His text was one of my favorites: “Christ, who is our life” Colossians 3:4. I’ll give you a few excerpts to show that R. J. Breckinridge, for all his faults, had a firm grasp on the gospel!
“The grand point of view in which we should habitually contemplate the Scriptures, is as a divine revelation of the only mode in which lost sinners can be saved. As a history…As a spiritual system…As a code of morals…As a source of support, of consolation, of peace, and of joy…it can avail us nothing, except as we receive its precepts, and accept its doctrines, and believe its statements, as one and the other bear directly upon the grand conception of the Gospel—salvation for lost sinners. Every thing short of this is little better than trifling with our own souls.

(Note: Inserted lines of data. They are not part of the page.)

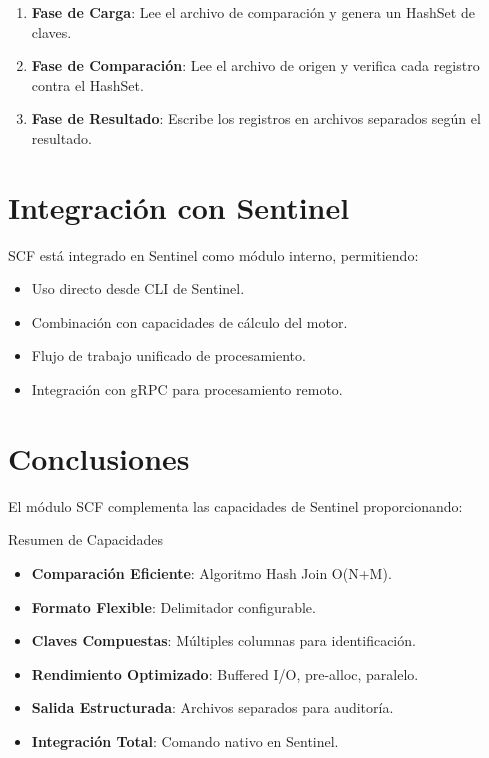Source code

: \begin{enumerate}
\item \textbf{Fase de Carga}: Lee el archivo de comparación y genera un HashSet de claves.
\item \textbf{Fase de Comparación}: Lee el archivo de origen y verifica cada registro contra el HashSet.
\item \textbf{Fase de Resultado}: Escribe los registros en archivos separados según el resultado.
\end{enumerate}


\section{Integración con Sentinel}

SCF está integrado en Sentinel como módulo interno, permitiendo:

\begin{itemize}
\item Uso directo desde CLI de Sentinel.
\item Combinación con capacidades de cálculo del motor.
\item Flujo de trabajo unificado de procesamiento.
\item Integración con gRPC para procesamiento remoto.
\end{itemize}


\section{Conclusiones}

El módulo SCF complementa las capacidades de Sentinel proporcionando:

\begin{caja}{Resumen de Capacidades}
\begin{itemize}
\item \textbf{Comparación Eficiente}: Algoritmo Hash Join O(N+M).
\item \textbf{Formato Flexible}: Delimitador configurable.
\item \textbf{Claves Compuestas}: Múltiples columnas para identificación.
\item \textbf{Rendimiento Optimizado}: Buffered I/O, pre-alloc, paralelo.
\item \textbf{Salida Estructurada}: Archivos separados para auditoría.
\item \textbf{Integración Total}: Comando nativo en Sentinel.
\end{itemize}
\end{caja}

Every thing inconsistent with this is little else than handling the word of God deceitfully.” (263-364)
“Amongst ten thousand other passages, my text is all alive with this precious Saviour, and this great salvation. To him as our life, and to the nature of the life we enjoy in him, in our spiritual, or mortal, and our eternal being, the apostle, in this passage, directs our thoughts…” (266)
Then RJB took them through a brief summary of the history of creation, fall and redemption, before showing three aspects of our life in Christ:
First, Everything else in scripture hinges on this new spiritual life created by the Spirit in our regeneration. Warns against low view of the Spirit, because “the life of God in the soul remains the fundamental necessity of every renewed heart, as it is the first and simplest element of practical Christianity.” (274-275) And Paul “does not content himself with saying, that we have a life derived from Christ, nor yet that Christ has bestowed on us a life essentially like his own; but he mounts to the loftiest height, and declares that Christ is himself our life! Christ is found in his people, the hope of glory. In receiving, accepting, and relying upon him, there is a lofty and hallowed sense in which they are nourished by him.” (275)
Second, it shows that the imputation of Christ’s righteousness is necessary (and the imputation of Adam’s sin). “you will perceive how absolutely our life depends on Christ, and how completely the whole scheme of the resurrection rests upon him and terminates in him. Since the fall, we are as essentially mortal as we are depraved.” (283) But in Christ, “Death and resurrection will produce on the bodies of the righteous a change so far analogous as is possible to the change wrought upon their souls by regeneration and sanctification.” (284)
Third, “Christ as the life of our eternal being. The Scriptures hardly recognize what we ordinarily call life, as an estate worthy of that name.” (286) God alone has life in himself – which is also in the Lord Jesus. Turns to the glorious resurrection of the just, and then the judgment of the just made perfect – not to ascertain whether they will be saved, nor worthy of eternal life-“for every one of them has already received it at the hands of Christ.” At this judgment all the good and ill of his life are revealed – and the glorified savior pronounces them blessed and welcome. And then the judgment of the unjust. (291)
RJB concludes his sermon by summarizing the rest of Colossians 3 in the light of this central truth. “We ought, says he, to seek those things which are above, and set our affections on them, and not on things on the earth; remembering that we are dead, and that our life is hid with Christ in God. We ought to mortify our members which are upon the earth; for the lack of doing which, we are prone to fall into those sins, for the sake of which the wrath of God cometh on the children of disobedience, and in which we once lived ourselves. But now, seeing that we have put off the old man, with his deeds, and have put on the new man, which is renewed in knowledge after the image of him that created him; we ought continually to shun all evil, and pursue all good; under the fixed and felt conviction, that to us Christ is all and in all.”
I am beginning to understand why Breckinridge was so well beloved by the congregations where he preached, and by the young men who studied under him (whether at Jefferson College in 1845-1847, or at Danville Theological Seminary in 1853-1869). As a preacher he always sought to hold forth Christ. He once commented that he preferred not to divide the “exposition” from the “application” but tried to weave the two together.